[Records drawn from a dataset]
━━━━━━

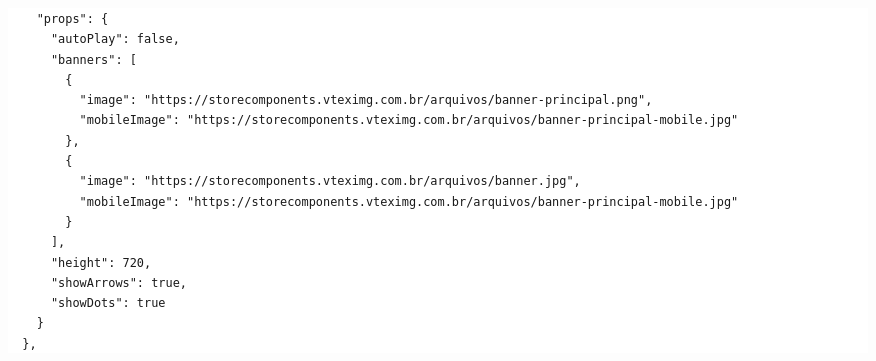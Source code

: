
 ```diff
    "props": {
      "autoPlay": false,
      "banners": [
        {
          "image": "https://storecomponents.vteximg.com.br/arquivos/banner-principal.png",
          "mobileImage": "https://storecomponents.vteximg.com.br/arquivos/banner-principal-mobile.jpg"
        },
        {
          "image": "https://storecomponents.vteximg.com.br/arquivos/banner.jpg",
          "mobileImage": "https://storecomponents.vteximg.com.br/arquivos/banner-principal-mobile.jpg"
        }
      ],
      "height": 720,
      "showArrows": true,
      "showDots": true
    }
  },
```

━━━━━━

* **Your goal**
Apart from the pictures, every line above must be repeated exactly.

* **Exercise answer**
Source code

:
 ```diff
    "props": {
      "autoPlay": false,
      "banners": [
        {
          "image": "https://storecomponents.vteximg.com.br/arquivos/banner-principal.png",
          "mobileImage": "https://storecomponents.vteximg.com.br/arquivos/banner-principal-mobile.jpg"
        },
        {
          "image": "https://storecomponents.vteximg.com.br/arquivos/banner.jpg",
          "mobileImage": "https://storecomponents.vteximg.com.br/arquivos/banner-principal-mobile.jpg"
        }
      ],
      "height": 720,
      "showArrows": true,
      "showDots": true
    }
  },
```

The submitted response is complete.